LISTED RECORDS Block Start

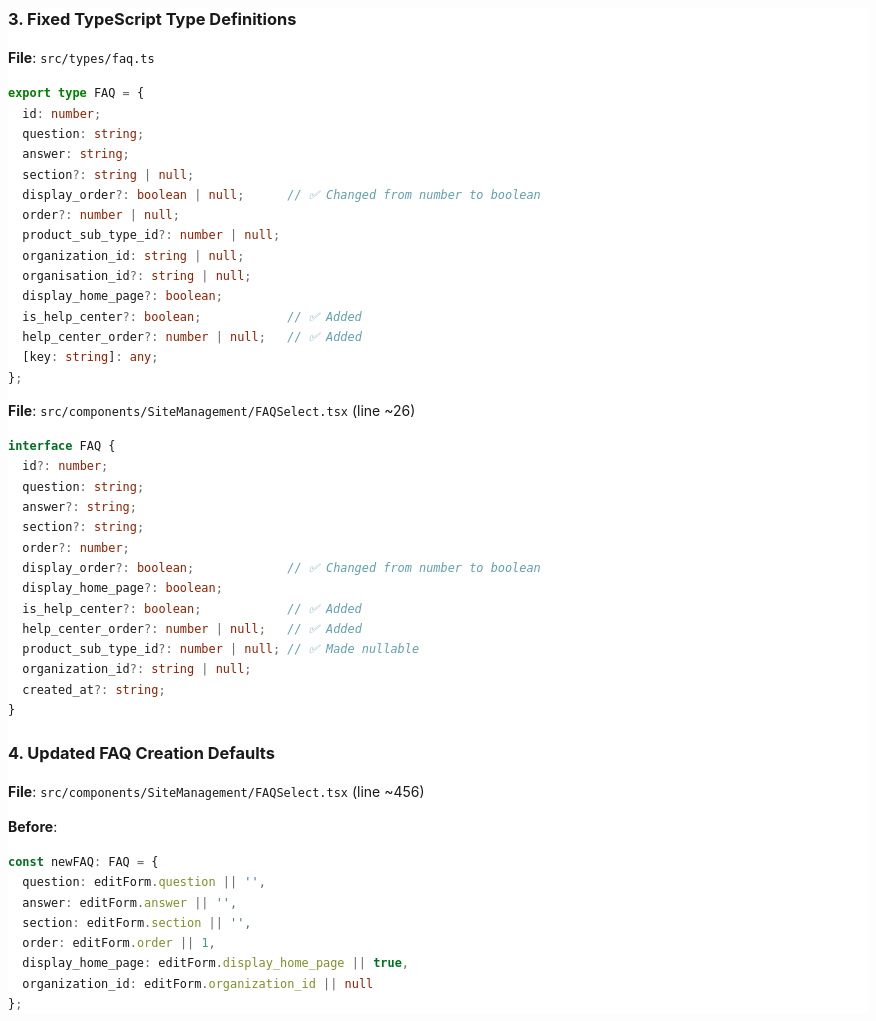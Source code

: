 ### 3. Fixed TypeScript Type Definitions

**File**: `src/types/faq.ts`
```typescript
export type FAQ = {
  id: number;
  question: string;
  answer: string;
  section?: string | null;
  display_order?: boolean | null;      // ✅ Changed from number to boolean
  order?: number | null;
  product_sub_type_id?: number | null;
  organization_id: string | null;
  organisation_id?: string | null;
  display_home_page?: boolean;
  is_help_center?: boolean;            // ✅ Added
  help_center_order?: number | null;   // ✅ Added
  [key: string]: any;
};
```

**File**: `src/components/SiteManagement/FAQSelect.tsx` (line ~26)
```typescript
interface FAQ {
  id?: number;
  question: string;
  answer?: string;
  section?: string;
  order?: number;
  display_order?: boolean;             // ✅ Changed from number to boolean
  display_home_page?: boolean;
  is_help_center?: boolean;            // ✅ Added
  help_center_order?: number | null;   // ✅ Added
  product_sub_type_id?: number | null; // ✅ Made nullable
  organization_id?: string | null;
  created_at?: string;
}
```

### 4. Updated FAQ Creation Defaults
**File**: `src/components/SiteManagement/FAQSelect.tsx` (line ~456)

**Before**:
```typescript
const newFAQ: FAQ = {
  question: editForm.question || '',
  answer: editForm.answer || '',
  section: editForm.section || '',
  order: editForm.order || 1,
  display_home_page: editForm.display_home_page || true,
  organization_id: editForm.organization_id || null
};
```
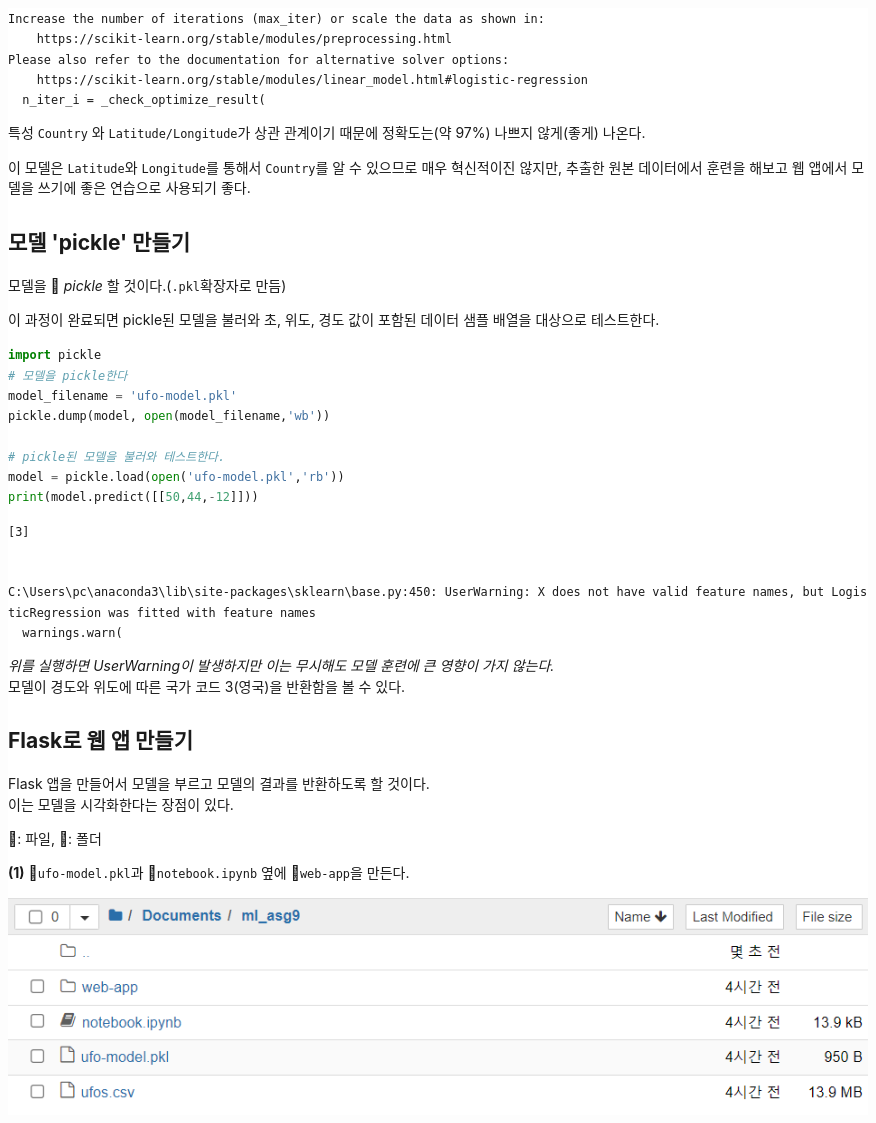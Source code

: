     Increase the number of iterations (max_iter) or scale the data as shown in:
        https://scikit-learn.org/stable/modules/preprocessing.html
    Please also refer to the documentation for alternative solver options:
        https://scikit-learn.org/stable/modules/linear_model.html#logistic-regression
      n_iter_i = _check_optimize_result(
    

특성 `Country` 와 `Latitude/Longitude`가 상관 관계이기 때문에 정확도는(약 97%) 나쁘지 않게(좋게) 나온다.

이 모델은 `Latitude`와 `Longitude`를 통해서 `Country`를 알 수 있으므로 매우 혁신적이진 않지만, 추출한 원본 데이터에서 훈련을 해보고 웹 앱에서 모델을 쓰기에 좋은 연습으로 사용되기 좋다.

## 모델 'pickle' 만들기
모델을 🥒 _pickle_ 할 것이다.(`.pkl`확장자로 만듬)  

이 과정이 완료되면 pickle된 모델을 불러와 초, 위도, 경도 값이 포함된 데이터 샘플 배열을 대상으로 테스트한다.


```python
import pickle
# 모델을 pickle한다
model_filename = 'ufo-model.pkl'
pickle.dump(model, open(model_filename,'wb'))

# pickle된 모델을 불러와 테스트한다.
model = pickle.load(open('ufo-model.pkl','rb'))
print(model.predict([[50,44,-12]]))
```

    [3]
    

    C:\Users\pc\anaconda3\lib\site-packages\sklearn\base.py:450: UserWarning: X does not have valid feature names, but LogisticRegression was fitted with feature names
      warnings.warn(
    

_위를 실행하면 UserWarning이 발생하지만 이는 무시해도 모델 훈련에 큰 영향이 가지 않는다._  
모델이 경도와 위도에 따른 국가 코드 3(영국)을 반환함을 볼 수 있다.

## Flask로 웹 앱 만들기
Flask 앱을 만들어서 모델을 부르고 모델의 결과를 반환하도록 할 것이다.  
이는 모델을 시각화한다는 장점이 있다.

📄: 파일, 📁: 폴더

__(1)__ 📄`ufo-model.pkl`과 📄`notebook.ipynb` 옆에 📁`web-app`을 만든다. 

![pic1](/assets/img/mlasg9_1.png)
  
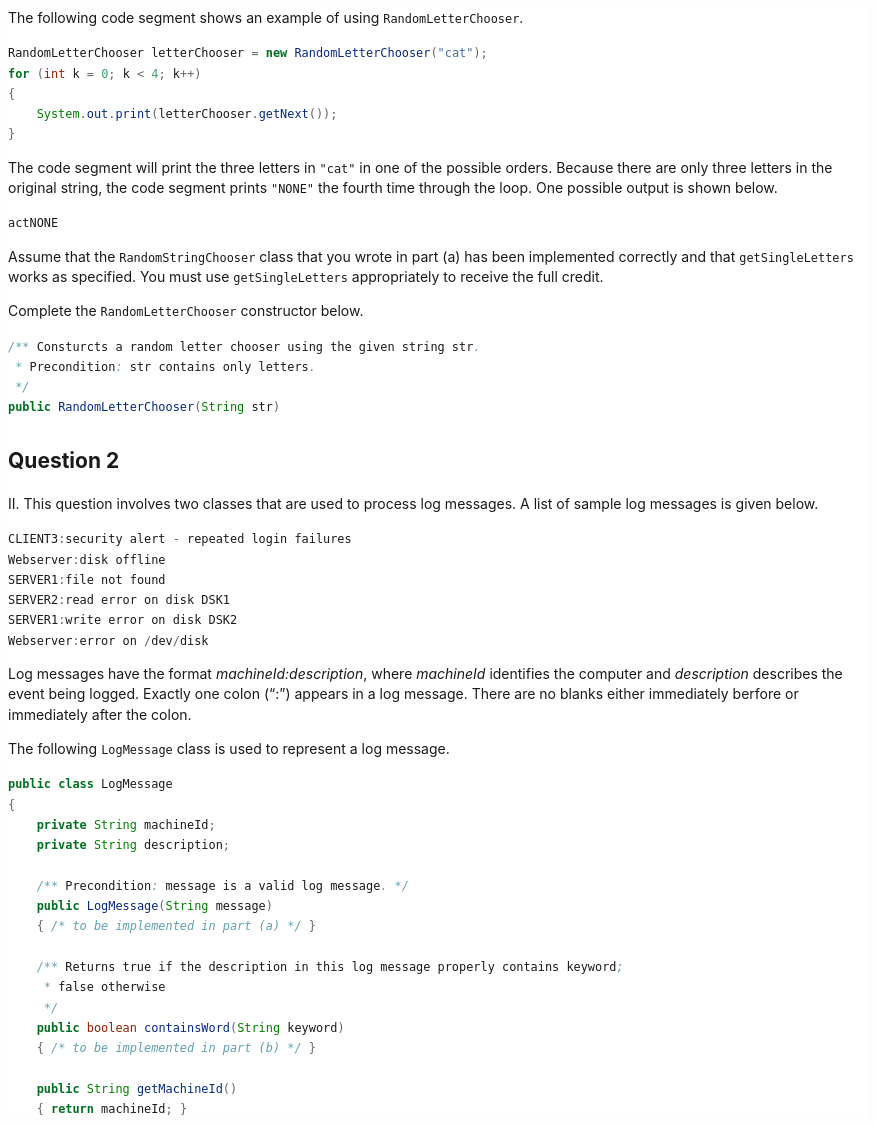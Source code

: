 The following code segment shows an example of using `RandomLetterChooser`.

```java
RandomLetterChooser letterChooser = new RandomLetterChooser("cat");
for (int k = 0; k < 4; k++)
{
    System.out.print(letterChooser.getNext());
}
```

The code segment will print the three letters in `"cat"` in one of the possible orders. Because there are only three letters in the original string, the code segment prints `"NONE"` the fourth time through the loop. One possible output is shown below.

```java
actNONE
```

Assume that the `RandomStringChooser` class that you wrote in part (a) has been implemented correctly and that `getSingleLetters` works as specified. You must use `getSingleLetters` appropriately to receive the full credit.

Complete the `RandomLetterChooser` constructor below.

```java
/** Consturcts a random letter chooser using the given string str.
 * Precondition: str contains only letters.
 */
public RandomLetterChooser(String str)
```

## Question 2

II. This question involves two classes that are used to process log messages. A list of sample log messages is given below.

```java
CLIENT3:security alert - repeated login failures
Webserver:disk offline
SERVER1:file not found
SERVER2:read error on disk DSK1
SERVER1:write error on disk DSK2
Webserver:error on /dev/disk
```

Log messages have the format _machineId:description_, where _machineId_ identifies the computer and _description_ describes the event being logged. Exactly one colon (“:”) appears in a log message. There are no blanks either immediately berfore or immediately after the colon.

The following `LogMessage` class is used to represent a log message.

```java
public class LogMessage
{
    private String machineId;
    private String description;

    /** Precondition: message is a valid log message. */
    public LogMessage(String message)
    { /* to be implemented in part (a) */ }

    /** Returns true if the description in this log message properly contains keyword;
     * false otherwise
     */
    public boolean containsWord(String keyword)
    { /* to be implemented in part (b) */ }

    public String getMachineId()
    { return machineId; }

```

LISTED RECORDS Block End
LISTED RECORDS Block Start

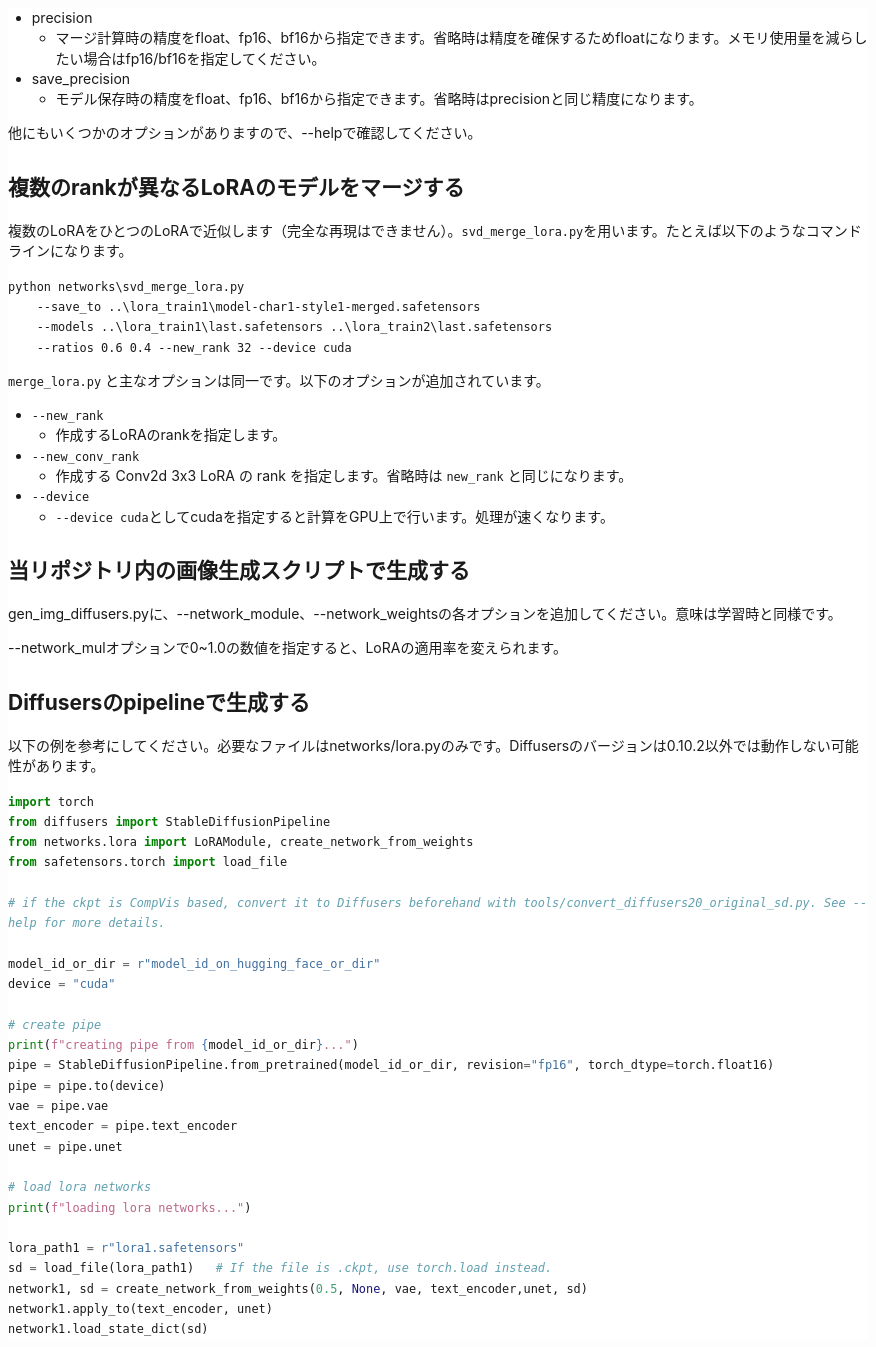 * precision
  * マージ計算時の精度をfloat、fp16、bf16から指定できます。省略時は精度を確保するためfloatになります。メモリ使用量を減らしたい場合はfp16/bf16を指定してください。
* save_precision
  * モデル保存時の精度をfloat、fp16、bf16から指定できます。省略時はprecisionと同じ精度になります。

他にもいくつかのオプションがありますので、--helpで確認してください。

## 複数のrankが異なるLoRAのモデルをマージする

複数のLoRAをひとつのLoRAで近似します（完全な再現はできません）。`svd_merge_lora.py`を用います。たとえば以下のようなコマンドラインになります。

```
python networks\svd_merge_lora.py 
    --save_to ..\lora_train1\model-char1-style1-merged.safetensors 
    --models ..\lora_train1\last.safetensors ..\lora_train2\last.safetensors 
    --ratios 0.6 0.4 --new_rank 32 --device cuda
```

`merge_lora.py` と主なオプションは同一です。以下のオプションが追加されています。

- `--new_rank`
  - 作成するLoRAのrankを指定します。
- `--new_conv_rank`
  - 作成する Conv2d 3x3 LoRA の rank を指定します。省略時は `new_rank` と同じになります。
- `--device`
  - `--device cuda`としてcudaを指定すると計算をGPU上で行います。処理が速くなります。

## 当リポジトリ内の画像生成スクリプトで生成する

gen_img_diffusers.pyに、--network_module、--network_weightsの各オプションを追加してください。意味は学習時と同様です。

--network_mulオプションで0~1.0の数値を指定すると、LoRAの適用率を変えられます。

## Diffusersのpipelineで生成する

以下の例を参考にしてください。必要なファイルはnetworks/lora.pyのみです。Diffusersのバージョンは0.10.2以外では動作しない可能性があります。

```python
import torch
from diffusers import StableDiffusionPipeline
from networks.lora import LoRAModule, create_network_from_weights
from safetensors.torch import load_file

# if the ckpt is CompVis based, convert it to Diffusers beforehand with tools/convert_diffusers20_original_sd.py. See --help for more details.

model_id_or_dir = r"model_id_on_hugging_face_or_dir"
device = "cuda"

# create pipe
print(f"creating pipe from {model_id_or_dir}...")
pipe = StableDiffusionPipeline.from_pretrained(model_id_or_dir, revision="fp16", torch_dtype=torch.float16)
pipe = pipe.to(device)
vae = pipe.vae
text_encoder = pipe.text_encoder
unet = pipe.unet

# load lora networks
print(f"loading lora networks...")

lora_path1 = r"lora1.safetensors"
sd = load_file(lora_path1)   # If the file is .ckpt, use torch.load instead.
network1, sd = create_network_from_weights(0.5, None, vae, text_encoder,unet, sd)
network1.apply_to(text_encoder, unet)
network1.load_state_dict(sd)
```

LISTED RECORDS Block End
LISTED RECORDS Block Start

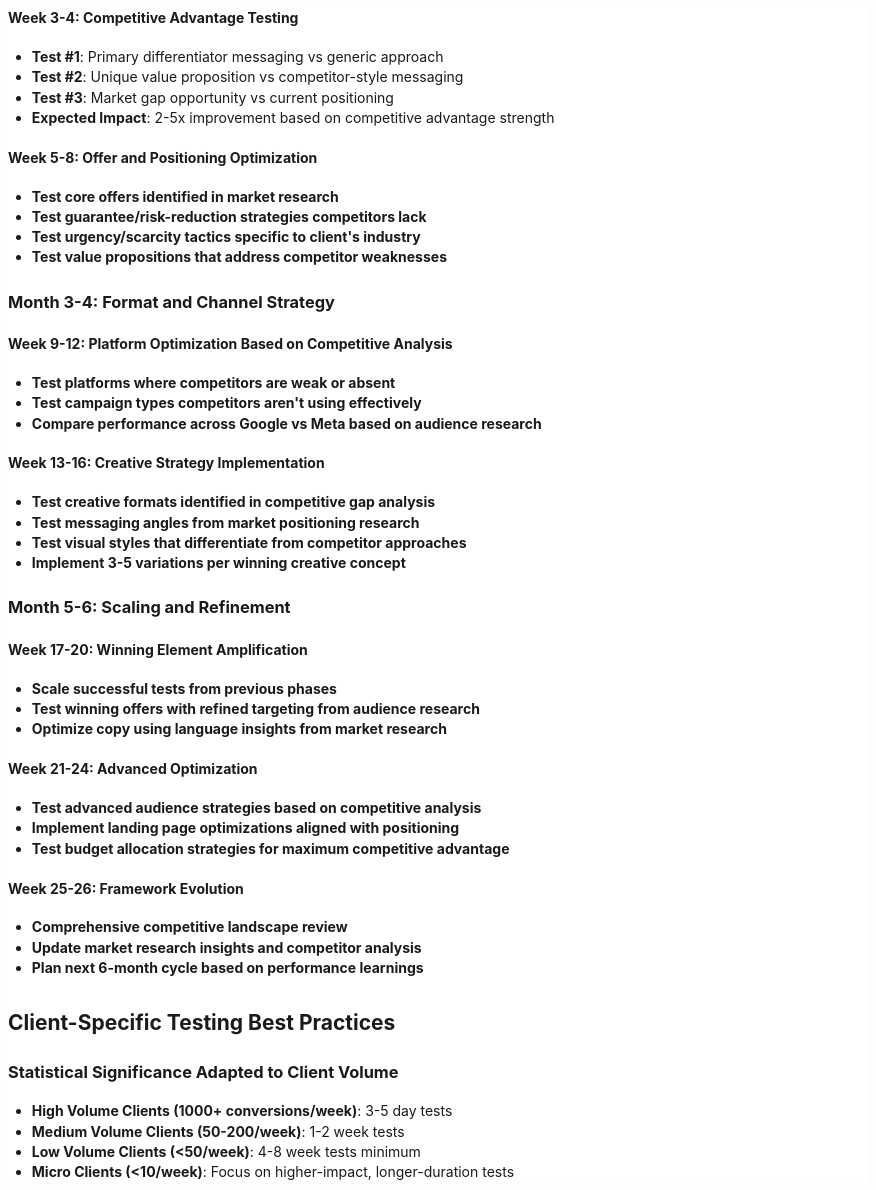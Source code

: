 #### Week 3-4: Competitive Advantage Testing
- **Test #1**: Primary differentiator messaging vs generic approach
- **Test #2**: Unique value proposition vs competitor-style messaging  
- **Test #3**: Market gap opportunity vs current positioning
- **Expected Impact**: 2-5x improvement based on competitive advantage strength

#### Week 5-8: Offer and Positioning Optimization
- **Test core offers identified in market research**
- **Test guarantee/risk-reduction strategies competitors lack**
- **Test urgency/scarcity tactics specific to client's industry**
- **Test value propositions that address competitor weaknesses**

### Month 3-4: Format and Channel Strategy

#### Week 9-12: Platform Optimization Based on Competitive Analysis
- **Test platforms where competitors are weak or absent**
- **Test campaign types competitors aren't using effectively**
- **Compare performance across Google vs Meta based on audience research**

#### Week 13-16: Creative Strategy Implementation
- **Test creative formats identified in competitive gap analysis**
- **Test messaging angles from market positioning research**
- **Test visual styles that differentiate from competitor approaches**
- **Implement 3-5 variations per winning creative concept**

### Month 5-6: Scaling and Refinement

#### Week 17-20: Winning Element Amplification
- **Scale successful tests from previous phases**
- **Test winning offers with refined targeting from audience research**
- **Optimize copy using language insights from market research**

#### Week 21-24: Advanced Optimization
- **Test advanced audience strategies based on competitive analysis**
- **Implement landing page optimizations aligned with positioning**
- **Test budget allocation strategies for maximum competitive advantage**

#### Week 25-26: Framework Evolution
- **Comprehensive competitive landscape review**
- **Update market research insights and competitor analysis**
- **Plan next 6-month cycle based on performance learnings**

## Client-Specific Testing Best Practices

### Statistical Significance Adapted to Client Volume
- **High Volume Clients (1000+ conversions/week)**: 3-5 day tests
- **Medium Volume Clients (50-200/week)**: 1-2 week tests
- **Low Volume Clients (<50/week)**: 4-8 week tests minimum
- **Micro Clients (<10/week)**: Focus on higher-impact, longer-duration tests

LISTED RECORDS Block End

(WORK REQUIRED):
Go through the records line by line and count those that contain the string "RandomLetterChooser". Answer with the count alone.

(ANSWER SECTION):
4